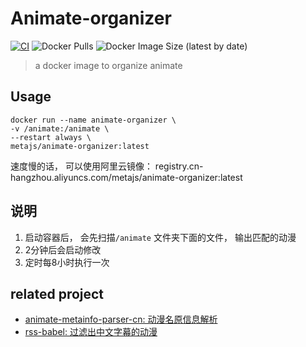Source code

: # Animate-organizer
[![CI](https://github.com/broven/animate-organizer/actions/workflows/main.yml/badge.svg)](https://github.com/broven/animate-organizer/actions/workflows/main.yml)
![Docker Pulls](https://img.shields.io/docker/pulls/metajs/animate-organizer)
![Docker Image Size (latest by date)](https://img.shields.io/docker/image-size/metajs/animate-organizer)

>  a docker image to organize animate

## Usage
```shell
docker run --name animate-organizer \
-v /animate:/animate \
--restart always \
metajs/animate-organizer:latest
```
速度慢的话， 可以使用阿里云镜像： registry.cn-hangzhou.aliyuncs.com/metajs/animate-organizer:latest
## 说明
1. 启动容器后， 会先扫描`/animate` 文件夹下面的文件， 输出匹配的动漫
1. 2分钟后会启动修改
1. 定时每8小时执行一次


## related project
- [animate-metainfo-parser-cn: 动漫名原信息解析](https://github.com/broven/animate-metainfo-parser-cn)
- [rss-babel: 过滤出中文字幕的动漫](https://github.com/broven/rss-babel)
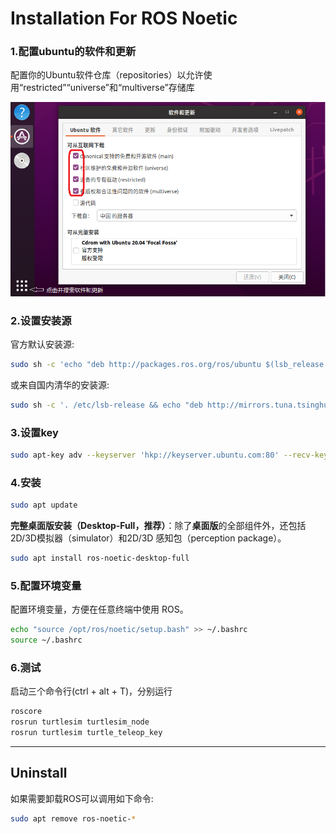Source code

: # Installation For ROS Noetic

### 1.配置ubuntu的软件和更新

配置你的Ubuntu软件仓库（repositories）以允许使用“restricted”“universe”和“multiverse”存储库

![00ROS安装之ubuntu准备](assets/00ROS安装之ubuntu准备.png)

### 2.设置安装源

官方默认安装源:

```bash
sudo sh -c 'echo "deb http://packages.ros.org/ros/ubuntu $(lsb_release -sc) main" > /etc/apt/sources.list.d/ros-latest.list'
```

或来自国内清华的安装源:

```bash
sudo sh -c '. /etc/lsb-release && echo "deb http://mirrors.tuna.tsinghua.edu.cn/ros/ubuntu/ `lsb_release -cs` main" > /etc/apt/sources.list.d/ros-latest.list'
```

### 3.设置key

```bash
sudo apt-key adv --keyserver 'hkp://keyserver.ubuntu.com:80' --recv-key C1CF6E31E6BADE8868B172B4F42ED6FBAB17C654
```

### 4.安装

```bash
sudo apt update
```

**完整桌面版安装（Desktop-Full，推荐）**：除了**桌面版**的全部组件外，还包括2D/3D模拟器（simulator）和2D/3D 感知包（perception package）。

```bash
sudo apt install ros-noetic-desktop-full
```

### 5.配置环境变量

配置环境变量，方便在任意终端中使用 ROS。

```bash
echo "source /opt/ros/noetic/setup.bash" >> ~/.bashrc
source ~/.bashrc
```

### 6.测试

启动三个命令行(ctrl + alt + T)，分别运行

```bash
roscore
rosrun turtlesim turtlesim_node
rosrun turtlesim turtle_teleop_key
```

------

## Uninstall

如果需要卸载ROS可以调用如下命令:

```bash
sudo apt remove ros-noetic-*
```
-*-*-
§ DIRECTIONS
What is needed is an exact copy of all the records, minus any pictures.

§ RESPONSE TO THIS TASK
Source code

: # Animate-organizer
[![CI](https://github.com/broven/animate-organizer/actions/workflows/main.yml/badge.svg)](https://github.com/broven/animate-organizer/actions/workflows/main.yml)
![Docker Pulls](https://img.shields.io/docker/pulls/metajs/animate-organizer)
![Docker Image Size (latest by date)](https://img.shields.io/docker/image-size/metajs/animate-organizer)

>  a docker image to organize animate

## Usage
```shell
docker run --name animate-organizer \
-v /animate:/animate \
--restart always \
metajs/animate-organizer:latest
```
速度慢的话， 可以使用阿里云镜像： registry.cn-hangzhou.aliyuncs.com/metajs/animate-organizer:latest
## 说明
1. 启动容器后， 会先扫描`/animate` 文件夹下面的文件， 输出匹配的动漫
1. 2分钟后会启动修改
1. 定时每8小时执行一次


## related project
- [animate-metainfo-parser-cn: 动漫名原信息解析](https://github.com/broven/animate-metainfo-parser-cn)
- [rss-babel: 过滤出中文字幕的动漫](https://github.com/broven/rss-babel)
Source code

: # Installation For ROS Noetic

### 1.配置ubuntu的软件和更新

配置你的Ubuntu软件仓库（repositories）以允许使用“restricted”“universe”和“multiverse”存储库

![00ROS安装之ubuntu准备](assets/00ROS安装之ubuntu准备.png)

### 2.设置安装源

官方默认安装源:

```bash
sudo sh -c 'echo "deb http://packages.ros.org/ros/ubuntu $(lsb_release -sc) main" > /etc/apt/sources.list.d/ros-latest.list'
```

或来自国内清华的安装源:

```bash
sudo sh -c '. /etc/lsb-release && echo "deb http://mirrors.tuna.tsinghua.edu.cn/ros/ubuntu/ `lsb_release -cs` main" > /etc/apt/sources.list.d/ros-latest.list'
```

### 3.设置key

```bash
sudo apt-key adv --keyserver 'hkp://keyserver.ubuntu.com:80' --recv-key C1CF6E31E6BADE8868B172B4F42ED6FBAB17C654
```

### 4.安装

```bash
sudo apt update
```

**完整桌面版安装（Desktop-Full，推荐）**：除了**桌面版**的全部组件外，还包括2D/3D模拟器（simulator）和2D/3D 感知包（perception package）。

```bash
sudo apt install ros-noetic-desktop-full
```

### 5.配置环境变量

配置环境变量，方便在任意终端中使用 ROS。

```bash
echo "source /opt/ros/noetic/setup.bash" >> ~/.bashrc
source ~/.bashrc
```

### 6.测试

启动三个命令行(ctrl + alt + T)，分别运行

```bash
roscore
rosrun turtlesim turtlesim_node
rosrun turtlesim turtle_teleop_key
```

------

## Uninstall

如果需要卸载ROS可以调用如下命令:

```bash
sudo apt remove ros-noetic-*
```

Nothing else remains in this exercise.